Another characteristic of literary merit that Shakespeare’s works display is thematic depth, especially in Hamlet. A major theme in this tragedy is that of revenge, which can be seen frequently throughout the play. There is the obvious plot of revenge in the play as Hamlet tries to avenge Claudius of King Hamlet’s death. There exist two other plots as Laertes attempts to avenge Polonius’ and Ophelia’s deaths, as well as Prince Fortinbras avenging his father’s death. A thematic depth is composed as these three separate scenarios are woven together, calling the value and necessity of revenge into question. Another prominent theme in Hamlet is death. From the appearance of the dead King Hamlet’s ghost in the opening scene to the carnage of the final scene, the knowledge of life and the mystery of death are examined. Hamlet’s “to be or not to be” soliloquy is a perfect illustration as he ponders over the idea of suicide. Because Shakespeare is able to bring up discussion and call certain ideas into question with such themes, his works are thematically deeper, making them of literary merit.
Despite having been composed over four hundred years ago, William Shakespeare’s plays have stood the test of time and have proven valuable in many academic fields, other than English. The cause of this is Shakespeare’s ability to provide insight into the human condition, as well as his ability to include universal themes in his plays, so as to gain more appeal. Shakespeare’s plays explore ideas that are prevalent in the human condition, such as vengeance, romance, and jealousy, which creates universal appeal and paves the way for the analysis of the human condition in the sub-fields of humanities: psychology, sociology, anthropology, etc.
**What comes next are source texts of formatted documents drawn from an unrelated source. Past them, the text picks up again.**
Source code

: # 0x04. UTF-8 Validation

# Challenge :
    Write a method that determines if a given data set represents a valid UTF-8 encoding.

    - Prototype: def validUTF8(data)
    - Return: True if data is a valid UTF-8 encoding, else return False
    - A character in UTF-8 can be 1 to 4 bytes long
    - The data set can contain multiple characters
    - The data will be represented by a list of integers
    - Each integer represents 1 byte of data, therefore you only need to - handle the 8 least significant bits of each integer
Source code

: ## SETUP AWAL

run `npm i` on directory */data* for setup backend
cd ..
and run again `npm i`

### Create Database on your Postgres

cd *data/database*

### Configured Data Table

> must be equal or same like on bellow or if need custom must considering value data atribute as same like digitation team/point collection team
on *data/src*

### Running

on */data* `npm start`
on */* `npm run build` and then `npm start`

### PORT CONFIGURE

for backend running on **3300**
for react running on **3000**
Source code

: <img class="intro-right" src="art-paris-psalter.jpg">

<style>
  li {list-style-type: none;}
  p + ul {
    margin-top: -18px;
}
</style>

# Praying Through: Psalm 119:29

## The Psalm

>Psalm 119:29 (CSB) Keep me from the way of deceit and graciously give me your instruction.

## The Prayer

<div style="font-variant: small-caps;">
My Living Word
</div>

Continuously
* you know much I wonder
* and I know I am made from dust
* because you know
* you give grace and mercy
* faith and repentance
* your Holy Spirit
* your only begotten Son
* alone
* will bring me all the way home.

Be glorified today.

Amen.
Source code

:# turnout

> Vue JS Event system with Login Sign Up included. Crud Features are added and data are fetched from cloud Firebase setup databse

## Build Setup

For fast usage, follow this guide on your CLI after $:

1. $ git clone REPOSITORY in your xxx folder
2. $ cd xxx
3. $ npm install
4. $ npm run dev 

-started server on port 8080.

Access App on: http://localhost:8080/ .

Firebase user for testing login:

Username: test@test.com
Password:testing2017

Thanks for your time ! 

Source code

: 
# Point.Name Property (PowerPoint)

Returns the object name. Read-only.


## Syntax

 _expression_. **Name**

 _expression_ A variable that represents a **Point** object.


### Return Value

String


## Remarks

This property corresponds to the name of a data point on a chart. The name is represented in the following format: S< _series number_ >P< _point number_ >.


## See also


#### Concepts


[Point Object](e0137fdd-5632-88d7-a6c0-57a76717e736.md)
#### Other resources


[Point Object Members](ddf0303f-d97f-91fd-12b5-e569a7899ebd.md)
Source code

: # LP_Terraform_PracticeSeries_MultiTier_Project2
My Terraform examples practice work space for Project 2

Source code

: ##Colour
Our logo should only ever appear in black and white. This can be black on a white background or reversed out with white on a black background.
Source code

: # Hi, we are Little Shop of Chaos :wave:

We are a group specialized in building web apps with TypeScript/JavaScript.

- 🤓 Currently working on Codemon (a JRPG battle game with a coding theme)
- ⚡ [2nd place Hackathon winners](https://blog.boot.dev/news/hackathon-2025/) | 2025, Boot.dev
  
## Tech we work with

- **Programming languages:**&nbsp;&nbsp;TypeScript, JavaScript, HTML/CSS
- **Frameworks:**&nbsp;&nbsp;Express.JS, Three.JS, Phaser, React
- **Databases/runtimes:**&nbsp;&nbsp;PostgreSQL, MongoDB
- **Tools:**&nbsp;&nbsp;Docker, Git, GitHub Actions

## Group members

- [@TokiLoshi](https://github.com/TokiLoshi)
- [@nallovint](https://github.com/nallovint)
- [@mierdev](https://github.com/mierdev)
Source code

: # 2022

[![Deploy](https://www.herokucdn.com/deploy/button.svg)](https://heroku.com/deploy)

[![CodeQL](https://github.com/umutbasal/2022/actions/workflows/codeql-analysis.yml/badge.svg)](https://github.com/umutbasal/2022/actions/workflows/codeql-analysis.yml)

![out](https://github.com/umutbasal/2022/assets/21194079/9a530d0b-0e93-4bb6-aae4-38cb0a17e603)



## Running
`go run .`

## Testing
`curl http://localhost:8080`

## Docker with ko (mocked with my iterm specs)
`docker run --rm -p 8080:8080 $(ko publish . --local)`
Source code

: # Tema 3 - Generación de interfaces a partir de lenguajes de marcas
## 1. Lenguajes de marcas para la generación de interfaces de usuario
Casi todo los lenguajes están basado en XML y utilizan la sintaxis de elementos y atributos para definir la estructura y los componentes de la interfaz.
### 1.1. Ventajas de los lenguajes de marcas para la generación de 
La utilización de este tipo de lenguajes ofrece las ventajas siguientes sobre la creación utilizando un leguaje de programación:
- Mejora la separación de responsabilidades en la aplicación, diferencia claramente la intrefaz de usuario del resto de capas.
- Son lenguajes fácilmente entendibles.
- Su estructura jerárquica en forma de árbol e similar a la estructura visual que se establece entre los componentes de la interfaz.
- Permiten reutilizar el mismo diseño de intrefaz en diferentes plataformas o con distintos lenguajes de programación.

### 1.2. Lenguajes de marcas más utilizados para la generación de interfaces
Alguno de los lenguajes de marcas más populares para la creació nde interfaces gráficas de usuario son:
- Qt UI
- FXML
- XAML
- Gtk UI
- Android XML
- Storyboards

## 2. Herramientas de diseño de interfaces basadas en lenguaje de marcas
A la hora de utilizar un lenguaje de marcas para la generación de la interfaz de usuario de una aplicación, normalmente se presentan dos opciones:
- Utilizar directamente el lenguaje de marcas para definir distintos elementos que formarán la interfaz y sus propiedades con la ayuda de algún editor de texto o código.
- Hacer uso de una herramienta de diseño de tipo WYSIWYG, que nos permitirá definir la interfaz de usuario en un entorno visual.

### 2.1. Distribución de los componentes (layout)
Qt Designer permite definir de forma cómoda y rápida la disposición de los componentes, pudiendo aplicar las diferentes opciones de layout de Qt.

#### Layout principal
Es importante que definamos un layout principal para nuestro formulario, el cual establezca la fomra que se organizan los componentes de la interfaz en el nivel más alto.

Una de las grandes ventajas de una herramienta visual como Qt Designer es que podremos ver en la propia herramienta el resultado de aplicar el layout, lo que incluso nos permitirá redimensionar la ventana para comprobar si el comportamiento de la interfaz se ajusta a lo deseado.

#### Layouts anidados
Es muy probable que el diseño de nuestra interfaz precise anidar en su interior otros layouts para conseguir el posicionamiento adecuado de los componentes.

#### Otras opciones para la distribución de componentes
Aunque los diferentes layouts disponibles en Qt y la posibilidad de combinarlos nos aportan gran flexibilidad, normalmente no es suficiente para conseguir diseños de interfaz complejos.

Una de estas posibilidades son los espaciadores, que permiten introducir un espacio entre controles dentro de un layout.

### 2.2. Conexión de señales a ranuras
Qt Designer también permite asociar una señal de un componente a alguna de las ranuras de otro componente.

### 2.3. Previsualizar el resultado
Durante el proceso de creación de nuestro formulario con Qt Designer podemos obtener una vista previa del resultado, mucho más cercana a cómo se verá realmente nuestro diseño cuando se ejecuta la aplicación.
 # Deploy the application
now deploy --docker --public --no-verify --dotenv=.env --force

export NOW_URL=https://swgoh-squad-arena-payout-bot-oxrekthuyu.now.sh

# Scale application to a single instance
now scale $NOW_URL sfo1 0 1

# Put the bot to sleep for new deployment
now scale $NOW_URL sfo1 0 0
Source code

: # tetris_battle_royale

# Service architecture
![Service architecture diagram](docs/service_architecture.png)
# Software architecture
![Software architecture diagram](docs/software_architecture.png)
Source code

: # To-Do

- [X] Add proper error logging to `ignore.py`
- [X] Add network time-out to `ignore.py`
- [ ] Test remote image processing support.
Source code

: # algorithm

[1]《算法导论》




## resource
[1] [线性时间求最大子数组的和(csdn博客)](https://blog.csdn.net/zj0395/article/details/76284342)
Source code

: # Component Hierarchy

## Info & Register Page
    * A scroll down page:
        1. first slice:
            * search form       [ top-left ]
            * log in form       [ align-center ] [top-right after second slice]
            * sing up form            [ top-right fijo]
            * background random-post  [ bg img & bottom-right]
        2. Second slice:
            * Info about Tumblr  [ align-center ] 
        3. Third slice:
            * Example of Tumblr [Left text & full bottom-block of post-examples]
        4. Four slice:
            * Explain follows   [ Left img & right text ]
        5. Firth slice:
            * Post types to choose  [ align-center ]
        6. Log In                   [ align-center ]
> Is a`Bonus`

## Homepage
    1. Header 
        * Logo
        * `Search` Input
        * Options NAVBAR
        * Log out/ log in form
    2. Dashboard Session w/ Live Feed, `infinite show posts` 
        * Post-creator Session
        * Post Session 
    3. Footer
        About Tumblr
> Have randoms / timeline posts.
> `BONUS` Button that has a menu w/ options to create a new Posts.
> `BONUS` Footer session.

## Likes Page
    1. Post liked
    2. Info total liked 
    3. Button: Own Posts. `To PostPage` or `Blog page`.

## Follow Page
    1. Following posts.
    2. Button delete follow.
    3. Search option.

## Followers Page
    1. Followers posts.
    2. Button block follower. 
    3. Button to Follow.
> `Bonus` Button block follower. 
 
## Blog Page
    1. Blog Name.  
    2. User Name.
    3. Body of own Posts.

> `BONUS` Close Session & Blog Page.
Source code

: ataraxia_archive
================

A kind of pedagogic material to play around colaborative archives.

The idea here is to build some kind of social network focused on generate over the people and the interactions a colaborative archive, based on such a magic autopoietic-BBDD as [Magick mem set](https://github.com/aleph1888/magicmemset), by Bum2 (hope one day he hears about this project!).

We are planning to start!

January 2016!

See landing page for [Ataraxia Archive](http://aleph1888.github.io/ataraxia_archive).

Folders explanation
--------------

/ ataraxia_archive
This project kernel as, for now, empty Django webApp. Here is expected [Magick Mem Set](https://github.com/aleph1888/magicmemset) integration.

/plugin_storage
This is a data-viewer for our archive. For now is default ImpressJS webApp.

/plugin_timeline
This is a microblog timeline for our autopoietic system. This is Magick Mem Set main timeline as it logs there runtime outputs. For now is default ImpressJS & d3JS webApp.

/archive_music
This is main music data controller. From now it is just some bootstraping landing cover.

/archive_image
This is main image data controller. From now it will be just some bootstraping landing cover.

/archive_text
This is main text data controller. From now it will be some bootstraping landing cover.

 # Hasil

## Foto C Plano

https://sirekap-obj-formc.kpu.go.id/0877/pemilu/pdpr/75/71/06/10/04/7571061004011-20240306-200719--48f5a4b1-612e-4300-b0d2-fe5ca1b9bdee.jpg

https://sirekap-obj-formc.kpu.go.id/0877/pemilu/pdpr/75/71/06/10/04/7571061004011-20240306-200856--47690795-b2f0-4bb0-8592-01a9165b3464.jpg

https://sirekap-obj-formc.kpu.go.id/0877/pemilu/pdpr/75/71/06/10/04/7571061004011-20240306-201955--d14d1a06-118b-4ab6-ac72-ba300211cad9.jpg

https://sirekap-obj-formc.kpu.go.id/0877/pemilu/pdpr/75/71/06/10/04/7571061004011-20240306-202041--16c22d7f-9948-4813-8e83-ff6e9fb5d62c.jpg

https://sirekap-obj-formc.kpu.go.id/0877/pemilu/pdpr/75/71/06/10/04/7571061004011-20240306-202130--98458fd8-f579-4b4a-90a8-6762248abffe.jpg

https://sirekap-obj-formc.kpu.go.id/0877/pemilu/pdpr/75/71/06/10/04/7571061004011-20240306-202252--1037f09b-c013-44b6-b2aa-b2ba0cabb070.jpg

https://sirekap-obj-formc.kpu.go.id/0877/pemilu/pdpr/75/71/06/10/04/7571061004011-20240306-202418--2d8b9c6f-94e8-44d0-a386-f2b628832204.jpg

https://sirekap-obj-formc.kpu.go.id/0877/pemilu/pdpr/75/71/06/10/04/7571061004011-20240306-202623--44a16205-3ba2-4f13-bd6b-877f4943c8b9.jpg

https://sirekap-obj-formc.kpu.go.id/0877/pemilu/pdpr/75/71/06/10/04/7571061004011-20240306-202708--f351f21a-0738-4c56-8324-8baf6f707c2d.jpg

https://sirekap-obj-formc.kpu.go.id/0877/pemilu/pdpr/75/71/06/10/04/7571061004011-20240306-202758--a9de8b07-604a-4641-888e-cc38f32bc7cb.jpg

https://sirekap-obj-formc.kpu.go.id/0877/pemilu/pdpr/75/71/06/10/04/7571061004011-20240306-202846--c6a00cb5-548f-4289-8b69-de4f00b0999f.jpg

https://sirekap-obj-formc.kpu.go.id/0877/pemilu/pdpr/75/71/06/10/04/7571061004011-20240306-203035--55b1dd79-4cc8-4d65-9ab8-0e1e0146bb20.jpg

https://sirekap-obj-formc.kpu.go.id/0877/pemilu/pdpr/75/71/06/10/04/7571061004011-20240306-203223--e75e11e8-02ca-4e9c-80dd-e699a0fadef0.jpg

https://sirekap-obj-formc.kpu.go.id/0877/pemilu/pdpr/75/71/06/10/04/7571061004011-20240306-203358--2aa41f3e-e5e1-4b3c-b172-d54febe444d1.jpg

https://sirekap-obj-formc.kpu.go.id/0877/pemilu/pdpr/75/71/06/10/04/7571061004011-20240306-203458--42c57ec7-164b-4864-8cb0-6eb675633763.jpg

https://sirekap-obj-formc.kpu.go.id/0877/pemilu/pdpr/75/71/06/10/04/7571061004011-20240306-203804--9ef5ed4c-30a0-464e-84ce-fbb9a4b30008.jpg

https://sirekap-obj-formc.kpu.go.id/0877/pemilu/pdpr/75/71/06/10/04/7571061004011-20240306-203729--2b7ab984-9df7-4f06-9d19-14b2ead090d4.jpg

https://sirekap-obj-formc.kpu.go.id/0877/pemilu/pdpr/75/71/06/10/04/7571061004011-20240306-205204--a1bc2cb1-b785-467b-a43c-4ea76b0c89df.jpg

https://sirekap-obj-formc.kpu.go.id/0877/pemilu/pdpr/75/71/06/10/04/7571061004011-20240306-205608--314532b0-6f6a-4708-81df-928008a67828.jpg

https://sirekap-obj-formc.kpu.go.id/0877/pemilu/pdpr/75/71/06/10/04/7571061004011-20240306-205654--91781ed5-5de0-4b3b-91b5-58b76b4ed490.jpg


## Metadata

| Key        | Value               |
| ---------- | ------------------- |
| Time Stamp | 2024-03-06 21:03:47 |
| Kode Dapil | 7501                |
In the case of Sigmund Freud, the founding father of psychoanalysis, his The Interpretation of Dreams, explores the foundation of Hamlet on the Oedipus Tyrannus (Oedipus Rex). Freud explains that Hamlet’s hesitation at avenging his uncle is due to the repression of his subconscious desires. Another example of this cross-curricular analysis of Shakespeare’s works can be seen in Laura Bohannan’s essay, “Shakespeare in the Bush,” in which Bohannan attempts to tell the story of Hamlet to a group of Nigerian villagers. This essay, along with Hamlet is used by students of both anthropology and linguistics as a way of understanding the effects of perspective on one’s perception and expectations. Therefore, because Shakespeare’s works have stood the test of time, and continue to be valued in many academic fields, his works are of literary merit.
Ultimately, William Shakespeare’s works, specifically Hamlet, have all demonstrated their literary merit because of their complexity and thematic depth, along with their value and ability to stand the test of time.

Works Cited
Bohannan, Laura. Shakespeare in the Bush. Print.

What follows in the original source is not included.